+++ Provided information +++

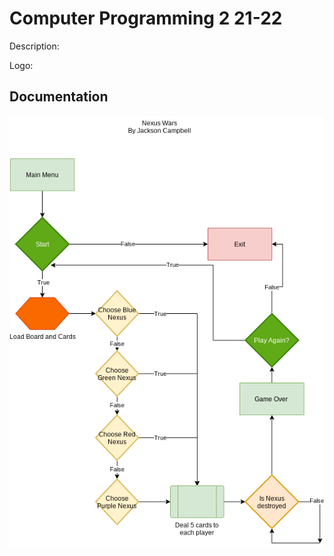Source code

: # Computer Programming 2 21-22
Description: 

Logo:

## Documentation
![Nexus Wars drawio](https://github.com/Stackson/CompProgram2-21-22/blob/main/Nexus%20Wars.drawio.png)


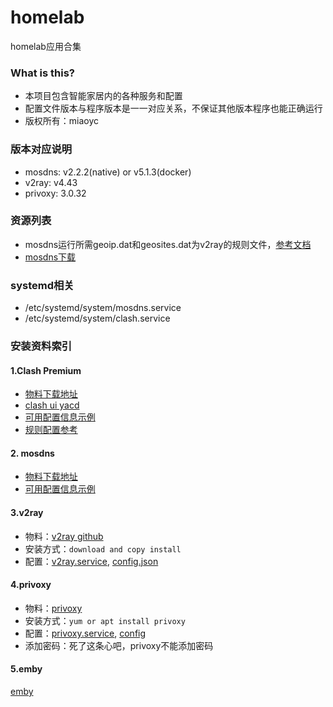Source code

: # homelab
homelab应用合集

### What is this?
- 本项目包含智能家居内的各种服务和配置
- 配置文件版本与程序版本是一一对应关系，不保证其他版本程序也能正确运行
- 版权所有：miaoyc

### 版本对应说明
- mosdns: v2.2.2(native) or v5.1.3(docker)
- v2ray: v4.43
- privoxy: 3.0.32


### 资源列表
- mosdns运行所需geoip.dat和geosites.dat为v2ray的规则文件，[参考文档](https://github.com/Loyalsoldier/v2ray-rules-dat)
- [mosdns下载](https://github.com/IrineSistiana/mosdns/releases)

### systemd相关
- /etc/systemd/system/mosdns.service
- /etc/systemd/system/clash.service  

### 安装资料索引
#### 1.Clash Premium
- [物料下载地址](https://github.com/zhongfly/Clash-premium-backup) 
- [clash ui yacd](clash/yacd.tar.xz)
- [可用配置信息示例](clash)
- [规则配置参考](https://github.com/Loyalsoldier/clash-rules)

#### 2. mosdns
- [物料下载地址](https://github.com/IrineSistiana/mosdns/releases)
- [可用配置信息示例](mosdns)

#### 3.v2ray
- 物料：[v2ray github](https://github.com/v2fly/v2ray-core)
- 安装方式：`download and copy install`
- 配置：[v2ray.service](./v2ray/v2ray.service), [config.json](./v2ray/config.json)

#### 4.privoxy
- 物料：[privoxy](https://www.privoxy.org/sf-download-mirror/)
- 安装方式：`yum or apt install privoxy`
- 配置：[privoxy.service](./privoxy/privoxy.service), [config](./privoxy/config)
- 添加密码：死了这条心吧，privoxy不能添加密码

#### 5.emby
[emby](emby)




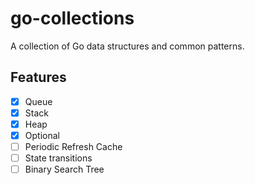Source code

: # go-collections

A collection of Go data structures and common patterns.

## Features
- [x] Queue
- [x] Stack
- [x] Heap
- [x] Optional
- [ ] Periodic Refresh Cache
- [ ] State transitions
- [ ] Binary Search Tree
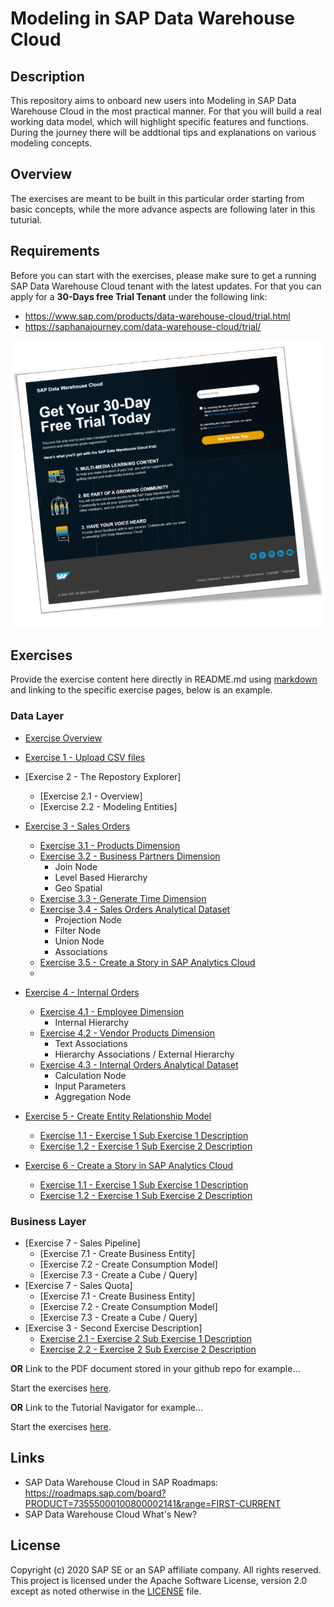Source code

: # Modeling in SAP Data Warehouse Cloud
## Description

This repository aims to onboard new users into Modeling in SAP Data Warehouse Cloud in the most practical manner. For that you will build a real working data model, which will highlight specific features and functions. During the journey there will be addtional tips and explanations on various modeling concepts.

## Overview

The exercises are meant to be built in this particular order starting from basic concepts, while the more advance aspects are following later in this tuturial. 

## Requirements
Before you can start with the exercises, please make sure to get a running SAP Data Warehouse Cloud tenant with the latest updates.
For that you can apply for a **30-Days free Trial Tenant** under the following link:
- https://www.sap.com/products/data-warehouse-cloud/trial.html
- https://saphanajourney.com/data-warehouse-cloud/trial/

[![DWC_Free_Trial](/images/FreeDWCTrial.png)](https://saphanajourney.com/data-warehouse-cloud/trial/)

## Exercises

Provide the exercise content here directly in README.md using [markdown](https://guides.github.com/features/mastering-markdown/) and linking to the specific exercise pages, below is an example.

### Data Layer
- [Exercise Overview](exercises/overview/)

- [Exercise 1 - Upload CSV files](exercises/ex1/)
- [Exercise 2 - The Repostory Explorer]
    - [Exercise 2.1 - Overview]
    - [Exercise 2.2 - Modeling Entities]


 
- [Exercise 3 - Sales Orders](exercises/ex2/)
    - [Exercise 3.1 - Products Dimension](exercises/ex1#exercise-11-sub-exercise-1-description)
    - [Exercise 3.2 - Business Partners Dimension](exercises/ex1#exercise-11-sub-exercise-1-description)
        - Join Node  
        - Level Based Hierarchy 
        - Geo Spatial
    - [Exercise 3.3 - Generate Time Dimension](exercises/ex3#generate-time-dimension)
    - [Exercise 3.4 - Sales Orders Analytical Dataset](exercises/ex1#exercise-11-sub-exercise-1-description)
        - Projection Node
        - Filter Node
        - Union Node
        - Associations
    - [Exercise 3.5 - Create a Story in SAP Analytics Cloud](exercises/ex1#exercise-11-sub-exercise-1-description)
    - 
- [Exercise 4 - Internal Orders](exercises/ex1/)
    - [Exercise 4.1 - Employee Dimension](exercises/ex1#exercise-11-sub-exercise-1-description)
        - Internal Hierarchy  
    - [Exercise 4.2 - Vendor Products Dimension](exercises/ex1#exercise-11-sub-exercise-1-description)
        - Text Associations
        - Hierarchy Associations / External Hierarchy  
    - [Exercise 4.3 - Internal Orders Analytical Dataset](exercises/ex1#exercise-11-sub-exercise-1-description)
        - Calculation Node
        - Input Parameters
        - Aggregation Node
- [Exercise 5 - Create Entity Relationship Model](exercises/ex1/)
    - [Exercise 1.1 - Exercise 1 Sub Exercise 1 Description](exercises/ex1#exercise-11-sub-exercise-1-description)
    - [Exercise 1.2 - Exercise 1 Sub Exercise 2 Description](exercises/ex1#exercise-12-sub-exercise-2-description)
- [Exercise 6 - Create a Story in SAP Analytics Cloud](exercises/ex1/)
    - [Exercise 1.1 - Exercise 1 Sub Exercise 1 Description](exercises/ex1#exercise-11-sub-exercise-1-description)
    - [Exercise 1.2 - Exercise 1 Sub Exercise 2 Description](exercises/ex1#exercise-12-sub-exercise-2-description)



### Business Layer
- [Exercise 7 - Sales Pipeline]
    - [Exercise 7.1 - Create Business Entity]
    - [Exercise 7.2 - Create Consumption Model]
    - [Exercise 7.3 - Create a Cube / Query]
- [Exercise 7 - Sales Quota]
    - [Exercise 7.1 - Create Business Entity]
    - [Exercise 7.2 - Create Consumption Model]
    - [Exercise 7.3 - Create a Cube / Query]
- [Exercise 3 - Second Exercise Description]
    - [Exercise 2.1 - Exercise 2 Sub Exercise 1 Description](exercises/ex2#exercise-21-sub-exercise-1-description)
    - [Exercise 2.2 - Exercise 2 Sub Exercise 2 Description](exercises/ex2#exercise-22-sub-exercise-2-description)


**OR** Link to the PDF document stored in your github repo for example...

Start the exercises [here](exercises/myPDFDoc.pdf).
    
**OR** Link to the Tutorial Navigator for example...

Start the exercises [here](https://developers.sap.com/tutorials/abap-environment-trial-onboarding.html).

## Links
- SAP Data Warehouse Cloud in SAP Roadmaps: https://roadmaps.sap.com/board?PRODUCT=73555000100800002141&range=FIRST-CURRENT
- SAP Data Warehouse Cloud What's New?

## License
Copyright (c) 2020 SAP SE or an SAP affiliate company. All rights reserved. This project is licensed under the Apache Software License, version 2.0 except as noted otherwise in the [LICENSE](LICENSES/Apache-2.0.txt) file.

+++

**What you are asked to do**
Please output all of the entries above exactly, but without any picture.

**Problem solution**
Source code

: # Computer Programming 2 21-22
Description: 

Logo:

## Documentation
![Nexus Wars drawio](https://github.com/Stackson/CompProgram2-21-22/blob/main/Nexus%20Wars.drawio.png)


Source code

: # homelab
homelab应用合集

### What is this?
- 本项目包含智能家居内的各种服务和配置
- 配置文件版本与程序版本是一一对应关系，不保证其他版本程序也能正确运行
- 版权所有：miaoyc

### 版本对应说明
- mosdns: v2.2.2(native) or v5.1.3(docker)
- v2ray: v4.43
- privoxy: 3.0.32


### 资源列表
- mosdns运行所需geoip.dat和geosites.dat为v2ray的规则文件，[参考文档](https://github.com/Loyalsoldier/v2ray-rules-dat)
- [mosdns下载](https://github.com/IrineSistiana/mosdns/releases)

### systemd相关
- /etc/systemd/system/mosdns.service
- /etc/systemd/system/clash.service  

### 安装资料索引
#### 1.Clash Premium
- [物料下载地址](https://github.com/zhongfly/Clash-premium-backup) 
- [clash ui yacd](clash/yacd.tar.xz)
- [可用配置信息示例](clash)
- [规则配置参考](https://github.com/Loyalsoldier/clash-rules)

#### 2. mosdns
- [物料下载地址](https://github.com/IrineSistiana/mosdns/releases)
- [可用配置信息示例](mosdns)

#### 3.v2ray
- 物料：[v2ray github](https://github.com/v2fly/v2ray-core)
- 安装方式：`download and copy install`
- 配置：[v2ray.service](./v2ray/v2ray.service), [config.json](./v2ray/config.json)

#### 4.privoxy
- 物料：[privoxy](https://www.privoxy.org/sf-download-mirror/)
- 安装方式：`yum or apt install privoxy`
- 配置：[privoxy.service](./privoxy/privoxy.service), [config](./privoxy/config)
- 添加密码：死了这条心吧，privoxy不能添加密码

#### 5.emby
[emby](emby)




Source code

: # go-collections

A collection of Go data structures and common patterns.

## Features
- [x] Queue
- [x] Stack
- [x] Heap
- [x] Optional
- [ ] Periodic Refresh Cache
- [ ] State transitions
- [ ] Binary Search Tree
Source code

: # Modeling in SAP Data Warehouse Cloud
## Description

This repository aims to onboard new users into Modeling in SAP Data Warehouse Cloud in the most practical manner. For that you will build a real working data model, which will highlight specific features and functions. During the journey there will be addtional tips and explanations on various modeling concepts.

## Overview

The exercises are meant to be built in this particular order starting from basic concepts, while the more advance aspects are following later in this tuturial. 

## Requirements
Before you can start with the exercises, please make sure to get a running SAP Data Warehouse Cloud tenant with the latest updates.
For that you can apply for a **30-Days free Trial Tenant** under the following link:
- https://www.sap.com/products/data-warehouse-cloud/trial.html
- https://saphanajourney.com/data-warehouse-cloud/trial/

[![DWC_Free_Trial](/images/FreeDWCTrial.png)](https://saphanajourney.com/data-warehouse-cloud/trial/)

## Exercises

Provide the exercise content here directly in README.md using [markdown](https://guides.github.com/features/mastering-markdown/) and linking to the specific exercise pages, below is an example.

### Data Layer
- [Exercise Overview](exercises/overview/)

- [Exercise 1 - Upload CSV files](exercises/ex1/)
- [Exercise 2 - The Repostory Explorer]
    - [Exercise 2.1 - Overview]
    - [Exercise 2.2 - Modeling Entities]


 
- [Exercise 3 - Sales Orders](exercises/ex2/)
    - [Exercise 3.1 - Products Dimension](exercises/ex1#exercise-11-sub-exercise-1-description)
    - [Exercise 3.2 - Business Partners Dimension](exercises/ex1#exercise-11-sub-exercise-1-description)
        - Join Node  
        - Level Based Hierarchy 
        - Geo Spatial
    - [Exercise 3.3 - Generate Time Dimension](exercises/ex3#generate-time-dimension)
    - [Exercise 3.4 - Sales Orders Analytical Dataset](exercises/ex1#exercise-11-sub-exercise-1-description)
        - Projection Node
        - Filter Node
        - Union Node
        - Associations
    - [Exercise 3.5 - Create a Story in SAP Analytics Cloud](exercises/ex1#exercise-11-sub-exercise-1-description)
    - 
- [Exercise 4 - Internal Orders](exercises/ex1/)
    - [Exercise 4.1 - Employee Dimension](exercises/ex1#exercise-11-sub-exercise-1-description)
        - Internal Hierarchy  
    - [Exercise 4.2 - Vendor Products Dimension](exercises/ex1#exercise-11-sub-exercise-1-description)
        - Text Associations
        - Hierarchy Associations / External Hierarchy  
    - [Exercise 4.3 - Internal Orders Analytical Dataset](exercises/ex1#exercise-11-sub-exercise-1-description)
        - Calculation Node
        - Input Parameters
        - Aggregation Node
- [Exercise 5 - Create Entity Relationship Model](exercises/ex1/)
    - [Exercise 1.1 - Exercise 1 Sub Exercise 1 Description](exercises/ex1#exercise-11-sub-exercise-1-description)
    - [Exercise 1.2 - Exercise 1 Sub Exercise 2 Description](exercises/ex1#exercise-12-sub-exercise-2-description)
- [Exercise 6 - Create a Story in SAP Analytics Cloud](exercises/ex1/)
    - [Exercise 1.1 - Exercise 1 Sub Exercise 1 Description](exercises/ex1#exercise-11-sub-exercise-1-description)
    - [Exercise 1.2 - Exercise 1 Sub Exercise 2 Description](exercises/ex1#exercise-12-sub-exercise-2-description)



### Business Layer
- [Exercise 7 - Sales Pipeline]
    - [Exercise 7.1 - Create Business Entity]
    - [Exercise 7.2 - Create Consumption Model]
    - [Exercise 7.3 - Create a Cube / Query]
- [Exercise 7 - Sales Quota]
    - [Exercise 7.1 - Create Business Entity]
    - [Exercise 7.2 - Create Consumption Model]
    - [Exercise 7.3 - Create a Cube / Query]
- [Exercise 3 - Second Exercise Description]
    - [Exercise 2.1 - Exercise 2 Sub Exercise 1 Description](exercises/ex2#exercise-21-sub-exercise-1-description)
    - [Exercise 2.2 - Exercise 2 Sub Exercise 2 Description](exercises/ex2#exercise-22-sub-exercise-2-description)


**OR** Link to the PDF document stored in your github repo for example...

Start the exercises [here](exercises/myPDFDoc.pdf).
    
**OR** Link to the Tutorial Navigator for example...

Start the exercises [here](https://developers.sap.com/tutorials/abap-environment-trial-onboarding.html).

## Links
- SAP Data Warehouse Cloud in SAP Roadmaps: https://roadmaps.sap.com/board?PRODUCT=73555000100800002141&range=FIRST-CURRENT
- SAP Data Warehouse Cloud What's New?

## License
Copyright (c) 2020 SAP SE or an SAP affiliate company. All rights reserved. This project is licensed under the Apache Software License, version 2.0 except as noted otherwise in the [LICENSE](LICENSES/Apache-2.0.txt) file.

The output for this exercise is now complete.